# [Input material]
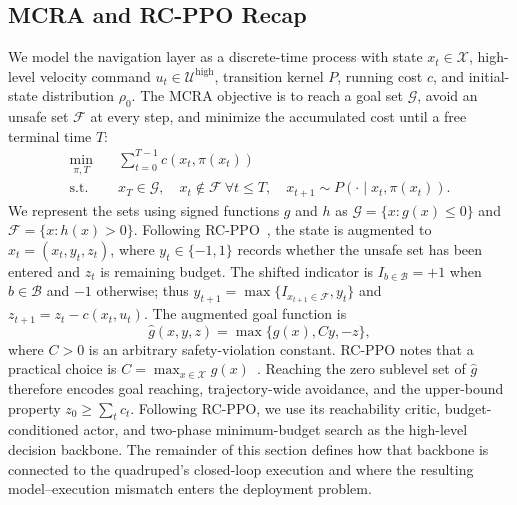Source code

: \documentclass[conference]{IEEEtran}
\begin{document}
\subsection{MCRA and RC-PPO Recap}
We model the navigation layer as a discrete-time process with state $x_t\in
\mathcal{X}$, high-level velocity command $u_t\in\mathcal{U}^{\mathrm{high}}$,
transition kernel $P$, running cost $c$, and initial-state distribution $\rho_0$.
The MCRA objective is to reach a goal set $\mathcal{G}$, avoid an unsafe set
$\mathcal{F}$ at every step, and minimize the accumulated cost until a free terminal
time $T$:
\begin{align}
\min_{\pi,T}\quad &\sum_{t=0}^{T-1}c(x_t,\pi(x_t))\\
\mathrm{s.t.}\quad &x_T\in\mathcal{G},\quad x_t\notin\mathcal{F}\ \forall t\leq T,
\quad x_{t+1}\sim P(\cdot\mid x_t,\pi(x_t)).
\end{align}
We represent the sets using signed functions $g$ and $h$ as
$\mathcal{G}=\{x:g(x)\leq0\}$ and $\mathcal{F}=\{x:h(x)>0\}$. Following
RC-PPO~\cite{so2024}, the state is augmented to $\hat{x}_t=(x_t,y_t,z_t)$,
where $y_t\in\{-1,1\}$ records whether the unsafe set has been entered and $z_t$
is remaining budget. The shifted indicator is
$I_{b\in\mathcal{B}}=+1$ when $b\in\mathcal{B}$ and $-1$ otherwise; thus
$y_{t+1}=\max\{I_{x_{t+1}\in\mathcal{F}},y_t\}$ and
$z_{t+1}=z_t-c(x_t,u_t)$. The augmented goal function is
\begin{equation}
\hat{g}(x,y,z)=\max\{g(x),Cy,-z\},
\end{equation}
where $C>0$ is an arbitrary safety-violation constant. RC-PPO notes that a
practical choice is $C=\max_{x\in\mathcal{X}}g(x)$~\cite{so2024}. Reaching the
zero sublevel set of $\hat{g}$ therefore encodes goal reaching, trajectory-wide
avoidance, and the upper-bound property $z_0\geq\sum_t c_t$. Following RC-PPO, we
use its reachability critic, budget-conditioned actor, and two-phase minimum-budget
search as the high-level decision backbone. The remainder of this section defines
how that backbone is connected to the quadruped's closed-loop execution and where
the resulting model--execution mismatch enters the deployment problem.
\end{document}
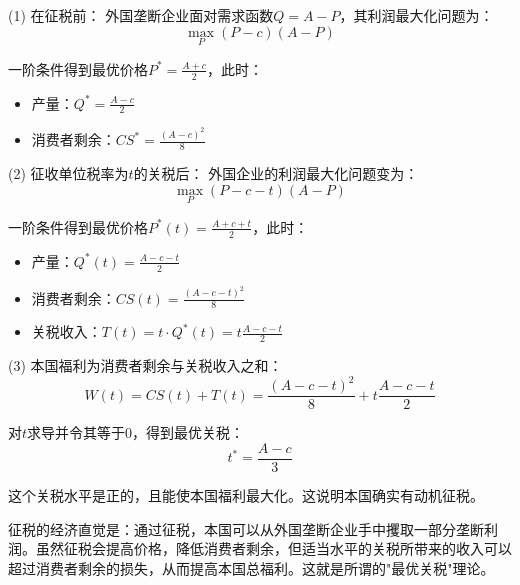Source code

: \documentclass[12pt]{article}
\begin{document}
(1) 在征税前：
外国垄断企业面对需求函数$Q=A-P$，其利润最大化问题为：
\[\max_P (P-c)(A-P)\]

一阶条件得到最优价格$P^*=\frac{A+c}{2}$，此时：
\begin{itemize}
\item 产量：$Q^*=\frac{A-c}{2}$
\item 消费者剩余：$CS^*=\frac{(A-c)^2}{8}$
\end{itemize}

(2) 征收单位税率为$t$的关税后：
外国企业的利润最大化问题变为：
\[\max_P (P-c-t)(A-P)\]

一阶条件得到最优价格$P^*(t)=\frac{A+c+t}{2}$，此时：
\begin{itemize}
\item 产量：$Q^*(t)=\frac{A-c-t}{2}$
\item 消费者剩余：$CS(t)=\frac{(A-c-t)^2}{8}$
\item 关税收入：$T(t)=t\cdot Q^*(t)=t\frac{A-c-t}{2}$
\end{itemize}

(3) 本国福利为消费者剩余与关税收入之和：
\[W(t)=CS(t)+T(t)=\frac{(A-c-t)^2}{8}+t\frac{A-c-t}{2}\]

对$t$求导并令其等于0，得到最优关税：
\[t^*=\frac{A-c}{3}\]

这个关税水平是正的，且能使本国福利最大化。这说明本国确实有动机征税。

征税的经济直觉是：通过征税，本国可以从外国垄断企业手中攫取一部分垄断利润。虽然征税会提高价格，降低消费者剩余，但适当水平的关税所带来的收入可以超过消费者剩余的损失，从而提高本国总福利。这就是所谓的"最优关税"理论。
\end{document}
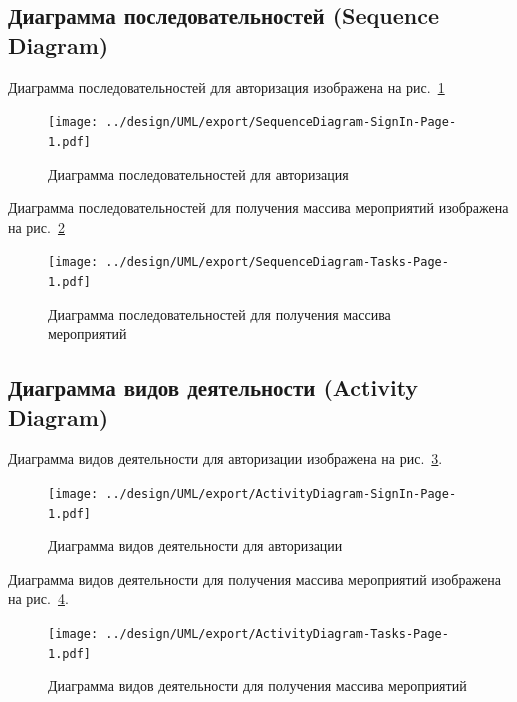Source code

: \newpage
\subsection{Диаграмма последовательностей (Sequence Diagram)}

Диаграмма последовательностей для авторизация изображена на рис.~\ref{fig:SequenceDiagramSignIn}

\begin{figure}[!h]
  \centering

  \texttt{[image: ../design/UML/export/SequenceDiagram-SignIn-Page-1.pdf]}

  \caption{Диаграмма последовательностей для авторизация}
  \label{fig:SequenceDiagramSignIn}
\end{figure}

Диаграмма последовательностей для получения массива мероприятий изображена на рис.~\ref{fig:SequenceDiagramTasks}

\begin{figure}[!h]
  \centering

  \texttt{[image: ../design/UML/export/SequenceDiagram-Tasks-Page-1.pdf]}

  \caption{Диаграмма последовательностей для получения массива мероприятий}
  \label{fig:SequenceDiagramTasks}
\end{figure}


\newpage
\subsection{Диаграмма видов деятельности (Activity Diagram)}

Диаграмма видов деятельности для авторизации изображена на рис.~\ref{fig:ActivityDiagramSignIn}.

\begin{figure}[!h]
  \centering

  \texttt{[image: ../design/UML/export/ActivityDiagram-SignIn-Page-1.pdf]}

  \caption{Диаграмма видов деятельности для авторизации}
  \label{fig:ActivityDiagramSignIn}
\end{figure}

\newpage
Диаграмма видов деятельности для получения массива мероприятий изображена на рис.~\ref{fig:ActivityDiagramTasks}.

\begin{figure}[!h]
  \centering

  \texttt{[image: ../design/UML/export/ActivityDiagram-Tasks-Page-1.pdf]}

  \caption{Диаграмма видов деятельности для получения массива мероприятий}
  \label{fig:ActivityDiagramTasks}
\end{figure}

* * *

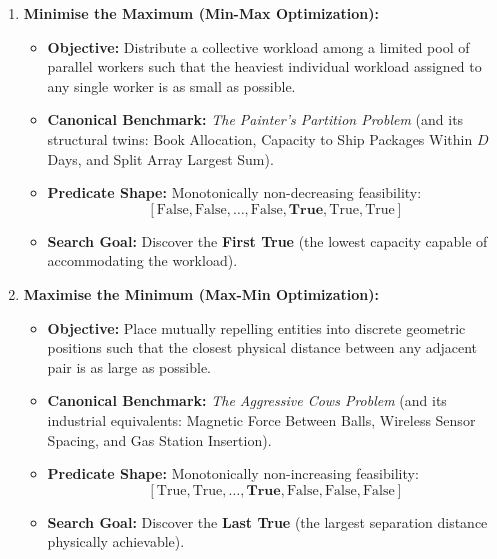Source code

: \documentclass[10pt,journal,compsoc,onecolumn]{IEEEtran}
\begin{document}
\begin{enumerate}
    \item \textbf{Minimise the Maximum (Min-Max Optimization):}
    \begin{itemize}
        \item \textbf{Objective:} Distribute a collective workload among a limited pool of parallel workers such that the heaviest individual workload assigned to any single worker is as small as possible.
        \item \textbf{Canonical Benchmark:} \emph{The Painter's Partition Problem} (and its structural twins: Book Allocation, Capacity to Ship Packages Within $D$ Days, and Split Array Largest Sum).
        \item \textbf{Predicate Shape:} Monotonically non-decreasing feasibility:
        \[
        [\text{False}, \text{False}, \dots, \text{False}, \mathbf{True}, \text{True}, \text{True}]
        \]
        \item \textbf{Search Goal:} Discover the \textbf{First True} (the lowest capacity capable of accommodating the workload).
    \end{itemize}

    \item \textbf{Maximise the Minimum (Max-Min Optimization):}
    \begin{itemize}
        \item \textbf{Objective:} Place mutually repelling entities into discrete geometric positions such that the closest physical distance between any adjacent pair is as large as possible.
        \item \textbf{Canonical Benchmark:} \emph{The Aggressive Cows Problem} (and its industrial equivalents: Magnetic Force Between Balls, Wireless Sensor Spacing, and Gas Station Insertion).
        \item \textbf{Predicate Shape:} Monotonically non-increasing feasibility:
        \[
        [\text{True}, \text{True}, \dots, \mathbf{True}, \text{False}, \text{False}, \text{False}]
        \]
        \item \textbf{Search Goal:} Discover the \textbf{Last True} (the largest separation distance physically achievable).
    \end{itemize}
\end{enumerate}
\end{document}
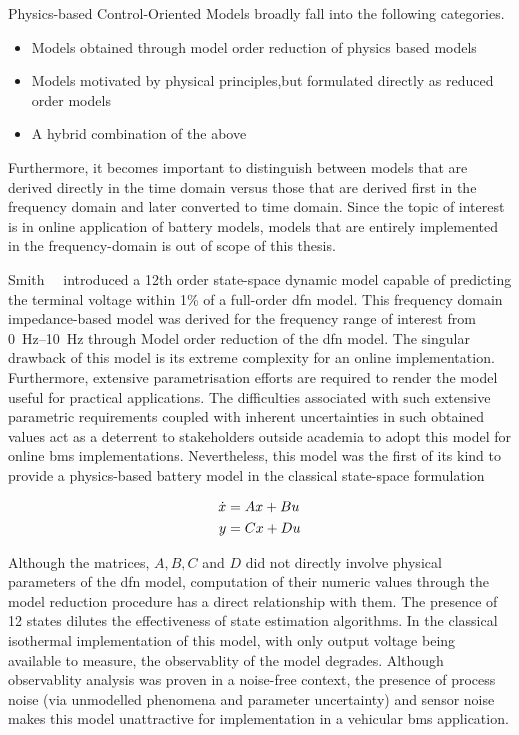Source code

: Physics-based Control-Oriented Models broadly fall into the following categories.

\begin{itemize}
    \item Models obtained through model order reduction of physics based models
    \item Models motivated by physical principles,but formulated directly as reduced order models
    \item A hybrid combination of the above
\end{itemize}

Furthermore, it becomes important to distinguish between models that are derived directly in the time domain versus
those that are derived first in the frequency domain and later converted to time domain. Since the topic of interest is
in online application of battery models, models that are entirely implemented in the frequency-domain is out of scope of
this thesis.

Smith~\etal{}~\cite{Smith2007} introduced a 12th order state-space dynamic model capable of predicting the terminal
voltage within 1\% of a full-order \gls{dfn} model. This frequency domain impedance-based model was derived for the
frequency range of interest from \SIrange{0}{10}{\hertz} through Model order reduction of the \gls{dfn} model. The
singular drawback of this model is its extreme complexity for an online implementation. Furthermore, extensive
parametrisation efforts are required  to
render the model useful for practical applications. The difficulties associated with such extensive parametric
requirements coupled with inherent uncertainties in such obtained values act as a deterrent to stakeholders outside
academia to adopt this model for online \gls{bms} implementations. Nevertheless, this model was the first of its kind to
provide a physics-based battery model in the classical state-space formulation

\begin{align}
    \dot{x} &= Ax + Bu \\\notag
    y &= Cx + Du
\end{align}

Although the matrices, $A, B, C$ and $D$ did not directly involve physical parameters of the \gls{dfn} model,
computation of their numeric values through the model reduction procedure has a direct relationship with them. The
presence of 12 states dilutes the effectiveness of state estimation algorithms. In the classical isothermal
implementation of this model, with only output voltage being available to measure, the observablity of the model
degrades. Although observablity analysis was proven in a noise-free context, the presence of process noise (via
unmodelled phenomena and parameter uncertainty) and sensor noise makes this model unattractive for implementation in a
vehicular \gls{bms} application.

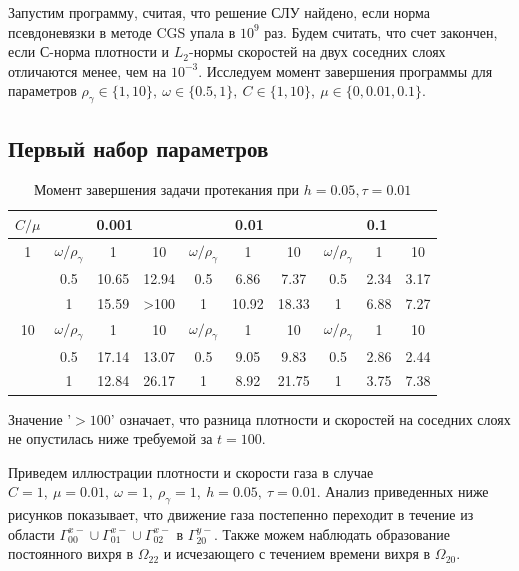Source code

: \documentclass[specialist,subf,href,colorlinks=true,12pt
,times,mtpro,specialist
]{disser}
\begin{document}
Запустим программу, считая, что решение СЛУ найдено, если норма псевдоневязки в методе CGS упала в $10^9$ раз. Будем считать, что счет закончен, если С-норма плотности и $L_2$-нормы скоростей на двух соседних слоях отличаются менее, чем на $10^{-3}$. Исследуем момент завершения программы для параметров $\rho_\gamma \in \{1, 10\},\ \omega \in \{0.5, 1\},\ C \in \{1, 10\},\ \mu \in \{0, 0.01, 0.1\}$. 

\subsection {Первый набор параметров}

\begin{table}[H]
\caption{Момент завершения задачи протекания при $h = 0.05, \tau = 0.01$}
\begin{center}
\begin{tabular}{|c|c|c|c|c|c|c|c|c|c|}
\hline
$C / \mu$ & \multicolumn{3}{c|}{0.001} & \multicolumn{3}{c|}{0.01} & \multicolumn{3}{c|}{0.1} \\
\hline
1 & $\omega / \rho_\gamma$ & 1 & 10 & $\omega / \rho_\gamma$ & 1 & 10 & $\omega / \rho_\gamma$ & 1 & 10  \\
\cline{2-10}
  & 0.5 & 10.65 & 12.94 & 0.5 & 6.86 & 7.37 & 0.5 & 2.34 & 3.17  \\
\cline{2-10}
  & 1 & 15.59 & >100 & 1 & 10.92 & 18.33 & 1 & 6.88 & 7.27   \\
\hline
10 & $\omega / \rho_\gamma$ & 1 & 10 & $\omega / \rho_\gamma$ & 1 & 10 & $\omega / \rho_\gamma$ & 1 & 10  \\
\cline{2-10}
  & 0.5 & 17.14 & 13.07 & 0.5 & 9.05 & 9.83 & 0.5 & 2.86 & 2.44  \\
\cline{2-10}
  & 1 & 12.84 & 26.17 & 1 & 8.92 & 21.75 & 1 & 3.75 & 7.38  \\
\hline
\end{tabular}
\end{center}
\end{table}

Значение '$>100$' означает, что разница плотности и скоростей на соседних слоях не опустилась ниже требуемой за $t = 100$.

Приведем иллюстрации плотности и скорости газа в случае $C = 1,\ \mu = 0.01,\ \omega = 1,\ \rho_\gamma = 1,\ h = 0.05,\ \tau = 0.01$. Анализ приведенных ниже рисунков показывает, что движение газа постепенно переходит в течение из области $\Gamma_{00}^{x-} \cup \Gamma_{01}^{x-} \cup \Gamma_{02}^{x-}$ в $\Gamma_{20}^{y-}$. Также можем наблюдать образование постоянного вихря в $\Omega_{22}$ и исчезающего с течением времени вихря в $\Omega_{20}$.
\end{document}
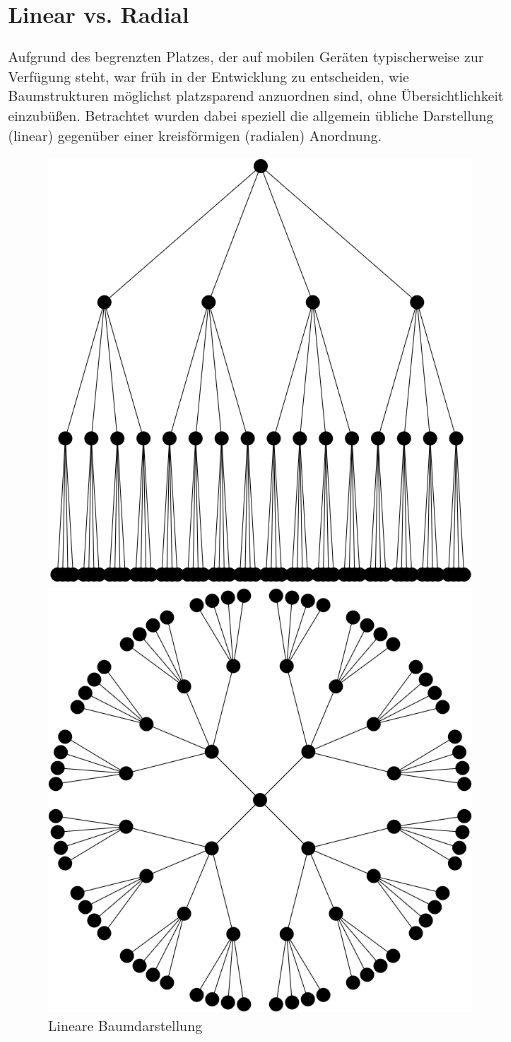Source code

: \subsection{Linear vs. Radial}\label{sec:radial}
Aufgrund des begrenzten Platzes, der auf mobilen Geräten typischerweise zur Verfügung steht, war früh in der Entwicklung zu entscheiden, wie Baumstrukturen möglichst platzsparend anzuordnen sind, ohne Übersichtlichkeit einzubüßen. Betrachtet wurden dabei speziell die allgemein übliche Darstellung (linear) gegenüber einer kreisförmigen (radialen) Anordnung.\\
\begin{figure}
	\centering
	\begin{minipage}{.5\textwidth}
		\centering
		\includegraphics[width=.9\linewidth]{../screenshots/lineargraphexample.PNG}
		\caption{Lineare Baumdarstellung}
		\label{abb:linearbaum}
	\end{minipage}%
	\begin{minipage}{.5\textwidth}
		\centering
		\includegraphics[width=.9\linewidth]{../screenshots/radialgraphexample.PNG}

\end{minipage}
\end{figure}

---

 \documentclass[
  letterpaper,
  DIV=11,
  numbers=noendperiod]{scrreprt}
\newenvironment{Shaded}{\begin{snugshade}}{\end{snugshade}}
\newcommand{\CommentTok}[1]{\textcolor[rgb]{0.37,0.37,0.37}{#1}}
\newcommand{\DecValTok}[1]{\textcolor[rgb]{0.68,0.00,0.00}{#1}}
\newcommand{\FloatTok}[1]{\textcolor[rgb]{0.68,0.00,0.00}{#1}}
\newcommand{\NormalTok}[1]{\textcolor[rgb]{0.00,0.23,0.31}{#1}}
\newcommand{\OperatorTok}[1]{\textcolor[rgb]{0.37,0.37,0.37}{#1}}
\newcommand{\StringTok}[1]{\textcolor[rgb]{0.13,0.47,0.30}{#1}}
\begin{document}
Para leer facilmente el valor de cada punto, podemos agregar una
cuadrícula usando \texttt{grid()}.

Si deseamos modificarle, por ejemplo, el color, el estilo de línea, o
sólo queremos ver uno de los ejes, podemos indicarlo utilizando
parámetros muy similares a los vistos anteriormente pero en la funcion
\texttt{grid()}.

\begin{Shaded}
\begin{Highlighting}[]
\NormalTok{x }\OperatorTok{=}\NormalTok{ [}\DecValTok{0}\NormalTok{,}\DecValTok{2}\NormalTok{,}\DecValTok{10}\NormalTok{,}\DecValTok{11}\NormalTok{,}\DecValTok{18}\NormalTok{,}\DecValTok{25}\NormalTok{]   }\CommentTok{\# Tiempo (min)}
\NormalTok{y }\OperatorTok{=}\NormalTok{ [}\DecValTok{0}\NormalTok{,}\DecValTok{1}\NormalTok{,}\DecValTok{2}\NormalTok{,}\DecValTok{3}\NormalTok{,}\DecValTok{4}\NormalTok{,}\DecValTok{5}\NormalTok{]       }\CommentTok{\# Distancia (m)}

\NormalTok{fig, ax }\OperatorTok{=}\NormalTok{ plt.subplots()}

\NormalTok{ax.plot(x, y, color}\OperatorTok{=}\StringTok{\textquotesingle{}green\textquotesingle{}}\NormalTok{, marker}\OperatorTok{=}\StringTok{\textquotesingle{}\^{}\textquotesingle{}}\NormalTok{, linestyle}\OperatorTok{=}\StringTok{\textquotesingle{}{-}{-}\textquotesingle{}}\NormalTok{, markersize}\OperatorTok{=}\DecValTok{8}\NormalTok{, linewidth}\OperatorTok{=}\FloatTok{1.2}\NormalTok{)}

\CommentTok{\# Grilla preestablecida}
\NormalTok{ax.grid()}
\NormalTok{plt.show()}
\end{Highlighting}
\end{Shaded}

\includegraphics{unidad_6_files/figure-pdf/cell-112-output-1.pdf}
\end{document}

# [Requirement]
Look through the listing and extract every line with "values" in it.

# [Solution for this problem]
requirements coupled with inherent uncertainties in such obtained values act as a deterrent to stakeholders outside
computation of their numeric values through the model reduction procedure has a direct relationship with them. The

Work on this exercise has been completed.